## Exercise aim
Check the listing below for lines with the word "struct" and say how many there are, with nothing but the number.

**********

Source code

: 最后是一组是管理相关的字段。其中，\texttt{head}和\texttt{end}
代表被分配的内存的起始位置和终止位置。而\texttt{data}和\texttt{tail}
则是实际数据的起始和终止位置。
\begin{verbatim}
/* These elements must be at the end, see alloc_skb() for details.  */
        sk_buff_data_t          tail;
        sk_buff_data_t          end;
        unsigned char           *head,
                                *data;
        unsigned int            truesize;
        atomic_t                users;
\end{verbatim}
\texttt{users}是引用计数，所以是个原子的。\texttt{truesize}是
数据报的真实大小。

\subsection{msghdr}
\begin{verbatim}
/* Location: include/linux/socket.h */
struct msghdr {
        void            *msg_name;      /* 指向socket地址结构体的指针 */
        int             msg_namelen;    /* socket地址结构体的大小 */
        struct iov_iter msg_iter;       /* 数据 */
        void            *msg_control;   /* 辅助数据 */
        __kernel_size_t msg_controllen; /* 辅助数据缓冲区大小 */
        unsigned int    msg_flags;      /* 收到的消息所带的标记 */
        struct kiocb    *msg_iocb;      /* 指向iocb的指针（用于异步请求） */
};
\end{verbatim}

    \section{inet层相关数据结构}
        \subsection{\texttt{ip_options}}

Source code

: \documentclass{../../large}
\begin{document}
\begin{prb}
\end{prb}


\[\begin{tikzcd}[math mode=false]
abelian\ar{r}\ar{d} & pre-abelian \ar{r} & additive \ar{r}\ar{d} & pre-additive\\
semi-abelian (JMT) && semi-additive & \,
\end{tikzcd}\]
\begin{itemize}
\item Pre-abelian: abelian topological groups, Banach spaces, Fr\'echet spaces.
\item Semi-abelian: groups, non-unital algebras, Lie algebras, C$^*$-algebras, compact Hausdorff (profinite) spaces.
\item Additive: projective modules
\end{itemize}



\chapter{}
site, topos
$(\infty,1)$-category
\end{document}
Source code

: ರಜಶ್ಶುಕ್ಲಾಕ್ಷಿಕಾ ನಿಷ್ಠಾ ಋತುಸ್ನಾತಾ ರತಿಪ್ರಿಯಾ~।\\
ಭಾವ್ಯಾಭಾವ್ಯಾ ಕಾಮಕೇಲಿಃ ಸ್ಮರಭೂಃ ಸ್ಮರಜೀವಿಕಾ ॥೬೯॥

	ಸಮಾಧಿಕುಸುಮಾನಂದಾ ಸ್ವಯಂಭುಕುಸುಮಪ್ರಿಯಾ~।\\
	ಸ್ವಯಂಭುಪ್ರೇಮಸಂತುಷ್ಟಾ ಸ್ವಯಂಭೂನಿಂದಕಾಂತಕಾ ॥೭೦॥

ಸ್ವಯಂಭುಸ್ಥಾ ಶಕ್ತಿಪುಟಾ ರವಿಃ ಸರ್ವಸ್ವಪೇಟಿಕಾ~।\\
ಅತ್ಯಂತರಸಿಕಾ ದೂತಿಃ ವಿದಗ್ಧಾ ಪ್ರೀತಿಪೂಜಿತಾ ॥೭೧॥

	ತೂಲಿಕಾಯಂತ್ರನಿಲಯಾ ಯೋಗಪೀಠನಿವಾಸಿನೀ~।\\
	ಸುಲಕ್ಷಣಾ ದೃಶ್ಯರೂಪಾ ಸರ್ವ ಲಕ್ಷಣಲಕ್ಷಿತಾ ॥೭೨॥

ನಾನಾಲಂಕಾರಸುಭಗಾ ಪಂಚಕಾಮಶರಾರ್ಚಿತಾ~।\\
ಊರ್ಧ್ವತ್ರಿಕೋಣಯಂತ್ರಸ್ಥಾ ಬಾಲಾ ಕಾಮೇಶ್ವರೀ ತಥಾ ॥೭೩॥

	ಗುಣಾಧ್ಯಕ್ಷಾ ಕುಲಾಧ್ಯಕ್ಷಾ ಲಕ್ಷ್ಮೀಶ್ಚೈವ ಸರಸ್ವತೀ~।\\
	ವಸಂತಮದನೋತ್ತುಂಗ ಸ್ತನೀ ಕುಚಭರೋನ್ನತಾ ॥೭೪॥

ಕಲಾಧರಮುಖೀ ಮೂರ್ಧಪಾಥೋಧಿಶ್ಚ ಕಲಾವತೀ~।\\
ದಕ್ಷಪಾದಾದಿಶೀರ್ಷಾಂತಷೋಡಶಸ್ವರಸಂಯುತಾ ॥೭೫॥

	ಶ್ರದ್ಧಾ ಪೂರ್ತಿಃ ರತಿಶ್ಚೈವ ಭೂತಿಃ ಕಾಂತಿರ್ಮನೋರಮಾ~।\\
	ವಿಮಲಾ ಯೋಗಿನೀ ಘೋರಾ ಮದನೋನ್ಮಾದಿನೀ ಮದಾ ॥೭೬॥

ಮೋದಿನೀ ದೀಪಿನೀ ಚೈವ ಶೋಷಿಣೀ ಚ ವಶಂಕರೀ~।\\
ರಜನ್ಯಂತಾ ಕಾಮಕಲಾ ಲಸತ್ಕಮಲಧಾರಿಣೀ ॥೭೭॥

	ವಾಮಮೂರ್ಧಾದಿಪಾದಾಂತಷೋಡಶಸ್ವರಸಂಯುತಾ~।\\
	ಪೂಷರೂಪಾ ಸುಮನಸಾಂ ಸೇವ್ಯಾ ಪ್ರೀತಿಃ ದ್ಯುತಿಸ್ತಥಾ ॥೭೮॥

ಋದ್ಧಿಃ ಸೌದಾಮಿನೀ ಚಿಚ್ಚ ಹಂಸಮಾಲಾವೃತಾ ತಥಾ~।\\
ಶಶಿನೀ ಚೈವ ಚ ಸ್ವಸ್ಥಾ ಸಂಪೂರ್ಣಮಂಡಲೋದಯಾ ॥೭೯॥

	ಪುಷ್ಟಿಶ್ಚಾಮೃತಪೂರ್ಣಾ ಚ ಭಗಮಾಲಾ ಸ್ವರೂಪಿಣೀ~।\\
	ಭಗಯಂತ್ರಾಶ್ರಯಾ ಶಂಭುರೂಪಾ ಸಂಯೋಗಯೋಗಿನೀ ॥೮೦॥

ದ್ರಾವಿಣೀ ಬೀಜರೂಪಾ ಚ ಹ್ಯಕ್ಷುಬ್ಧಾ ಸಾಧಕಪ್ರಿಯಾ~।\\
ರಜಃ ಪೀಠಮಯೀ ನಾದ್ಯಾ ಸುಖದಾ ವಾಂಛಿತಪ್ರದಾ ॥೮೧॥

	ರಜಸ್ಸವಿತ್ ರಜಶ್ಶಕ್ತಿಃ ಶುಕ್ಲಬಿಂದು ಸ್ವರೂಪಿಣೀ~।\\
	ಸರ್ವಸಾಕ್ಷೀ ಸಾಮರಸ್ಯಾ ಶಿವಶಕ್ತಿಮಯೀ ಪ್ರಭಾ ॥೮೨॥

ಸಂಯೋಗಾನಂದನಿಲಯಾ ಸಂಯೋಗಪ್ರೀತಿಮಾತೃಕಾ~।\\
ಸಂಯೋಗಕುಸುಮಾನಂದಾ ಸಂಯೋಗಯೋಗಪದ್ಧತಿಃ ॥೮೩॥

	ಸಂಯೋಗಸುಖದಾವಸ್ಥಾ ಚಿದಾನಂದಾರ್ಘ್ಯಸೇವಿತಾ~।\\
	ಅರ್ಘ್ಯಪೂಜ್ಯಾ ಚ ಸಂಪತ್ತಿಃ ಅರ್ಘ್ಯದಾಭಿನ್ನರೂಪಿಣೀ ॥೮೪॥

**********

## Solution below
3